The Entebbe-Kampala Expressway has remained incomplete since its opening in 2018. PHOTO BY JOEL ONGWECH
Repair kiosks and shops have sprouted along the highway
Repair kiosks and shops have sprouted along the highway. PHOTO BY JOEL ONGWECH

Accordingly, users constantly devise creative ways of repurposing the highway, leading to its own continuous decay. Since its inception, the road has been a continuous work in progress requiring attention and updating and repair. In many ways, this is the fate of all roads. But the Entebbe-Kampala Expressway merits a deeper reading—particularly regarding broader reckonings of obsolescence. The road is incomplete, but not in the sense that it is missing or lacking something. Indeed, part of the perceived problem is that it has taken on life in excess of its original designs. The reality of the road is that it is constantly in the making—but not according to plan. Instead, the road is evolving in ways that challenge capitalist and aspirational concepts of technological determinism.

The highway’s incompleteness raises fears of obsolescence among urban elites in particular: If the highway is not built according to plan, will Uganda fall off the trajectory of progress? Yet this incompleteness also opens the infrastructure up for marginalized populations who may not share these expectations. Obsolescence appears very different to the people who are not whizzing past in their sedans. For those who live and work here, this space could become obsolete if construction were to restart, and these people would have no place in it anymore.

Decomposition and Recomposition

The highway is marked by erosion and wear-and-tear in some sections, giving the road a material life of its own. Elsewhere it seems as if sabotaged, destroyed, and purposely manipulated. In many sections, the absence of proper road signs, some of which have been stolen or destroyed, has led to confusion and misuse. Unclear and frequently changing information about speed limits5 has resulted in motorists being flagged down at exit points for exceeding 100 kilometers per hour. This speed limit has sparked reactions from motorists who question the relevance of the expressway concept.6 Certain sections of the road are also prone to flooding during rain and storms, and it is clear that some areas still lack properly functioning streetlights in the evening and other essential facilities such as pavement and pedestrian crossings.

Yet in its irregularities, a variety of makeshift constructions have emerged. New markets have been constructed by the roadside, with vendors peddling their wares from ramshackle stalls. Enterprising individuals use umbrellas, kiosks, or motor vehicles to strategically position businesses such as food shops, repair stalls, car washes, and garages. Residents now travel the road on boda bodas (motorcycle taxis), which were originally prohibited. It is common to find people jogging or walking animals along and sometimes on the road—this was also not in the plans. One can observe goats, stray dogs, or herds of cattle crossing some intersections, soiling the pavement and trampling any pretense of separation from the agrarian surroundings.

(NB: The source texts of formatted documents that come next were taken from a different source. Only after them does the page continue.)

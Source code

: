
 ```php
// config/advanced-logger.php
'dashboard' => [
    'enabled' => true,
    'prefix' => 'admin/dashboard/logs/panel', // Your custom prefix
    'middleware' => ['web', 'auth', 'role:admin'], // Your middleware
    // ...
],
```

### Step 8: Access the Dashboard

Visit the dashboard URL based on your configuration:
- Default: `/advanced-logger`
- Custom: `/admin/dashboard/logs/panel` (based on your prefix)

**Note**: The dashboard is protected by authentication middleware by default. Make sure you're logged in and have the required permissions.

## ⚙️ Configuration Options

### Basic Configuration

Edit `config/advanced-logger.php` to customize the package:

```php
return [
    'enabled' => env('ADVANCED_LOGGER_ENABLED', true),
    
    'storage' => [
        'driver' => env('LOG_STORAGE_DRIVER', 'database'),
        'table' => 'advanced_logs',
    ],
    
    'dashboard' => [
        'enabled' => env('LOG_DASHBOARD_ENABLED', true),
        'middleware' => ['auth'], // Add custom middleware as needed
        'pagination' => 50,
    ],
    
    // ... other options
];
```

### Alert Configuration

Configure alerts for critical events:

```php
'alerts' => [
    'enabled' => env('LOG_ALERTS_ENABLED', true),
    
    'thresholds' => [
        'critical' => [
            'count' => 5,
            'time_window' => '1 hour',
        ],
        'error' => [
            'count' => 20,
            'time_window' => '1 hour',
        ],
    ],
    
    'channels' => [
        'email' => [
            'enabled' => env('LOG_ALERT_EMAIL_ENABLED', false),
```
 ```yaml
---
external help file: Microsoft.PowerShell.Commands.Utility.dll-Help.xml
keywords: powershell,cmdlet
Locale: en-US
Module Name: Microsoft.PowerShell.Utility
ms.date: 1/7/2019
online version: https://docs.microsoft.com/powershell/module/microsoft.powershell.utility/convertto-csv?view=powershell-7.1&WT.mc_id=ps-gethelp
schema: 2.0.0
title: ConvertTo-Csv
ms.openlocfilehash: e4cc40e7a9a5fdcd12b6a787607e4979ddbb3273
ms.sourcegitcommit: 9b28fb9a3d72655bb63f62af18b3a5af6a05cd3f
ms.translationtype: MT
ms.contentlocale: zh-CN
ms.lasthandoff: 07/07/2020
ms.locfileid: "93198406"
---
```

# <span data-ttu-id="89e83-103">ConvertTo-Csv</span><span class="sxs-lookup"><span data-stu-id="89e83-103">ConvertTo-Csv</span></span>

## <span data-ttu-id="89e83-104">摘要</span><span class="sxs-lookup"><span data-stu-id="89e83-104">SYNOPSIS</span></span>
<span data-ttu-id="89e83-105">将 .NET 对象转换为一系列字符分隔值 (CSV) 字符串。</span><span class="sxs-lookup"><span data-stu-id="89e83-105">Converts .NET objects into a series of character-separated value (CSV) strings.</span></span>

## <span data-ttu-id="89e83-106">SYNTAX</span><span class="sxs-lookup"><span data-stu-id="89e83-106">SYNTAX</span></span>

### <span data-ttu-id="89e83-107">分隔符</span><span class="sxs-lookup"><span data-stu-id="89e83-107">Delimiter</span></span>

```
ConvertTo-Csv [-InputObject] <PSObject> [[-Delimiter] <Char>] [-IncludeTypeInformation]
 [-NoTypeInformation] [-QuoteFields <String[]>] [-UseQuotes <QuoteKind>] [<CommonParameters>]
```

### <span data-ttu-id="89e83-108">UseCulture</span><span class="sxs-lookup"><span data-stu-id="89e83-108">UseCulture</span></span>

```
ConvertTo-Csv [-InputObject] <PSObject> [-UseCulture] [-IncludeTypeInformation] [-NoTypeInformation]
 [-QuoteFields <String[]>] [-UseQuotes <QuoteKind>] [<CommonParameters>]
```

“On the real Entebbe-Kampala Expressway—not on the plans—innovation follows multiple trajectories, as do its accompanying threats of obsolescence.”

This process of material and technological decomposition and recomposition gives the highway an ambivalent character. It invokes aspirations of progress, but also raises fears among urban elites of a Uganda that doesn’t quite fit the bill. It gives rise to new forms of business and life along the road—but these are precarious at best, dogged by the threat of being ripped away by planners’ allegiance to their plans. These specters of obsolescence sit awkwardly beside one another on the Entebbe-Kampala Expressway. Obsolescence here is a matter of heterogeneity, shaped by both technical demands and social circumstances. If incompleteness renders the highway obsolete as an ideal, it also opens the road to new uses and meaning—thus making it something other than obsolete.

The highway’s human and non-human occupants embody a multitude of different possibilities, rendering this infrastructure as dynamic and unpredictable. Indeed, many residents harbor an inclination to keep things incomplete. Some employ tactics derived from their own more situated ways of life to make this space more heterogeneous. The highway, then, underscores urban populations’ potential to foster diverse ideals—ideals that might otherwise go unnoticed through blind faith in progress, innovation, and modernity. Thus, the highway, primarily designed to cater to middle- and upper-class urban elites, must travel along variegated, intricate, and splintering trajectories.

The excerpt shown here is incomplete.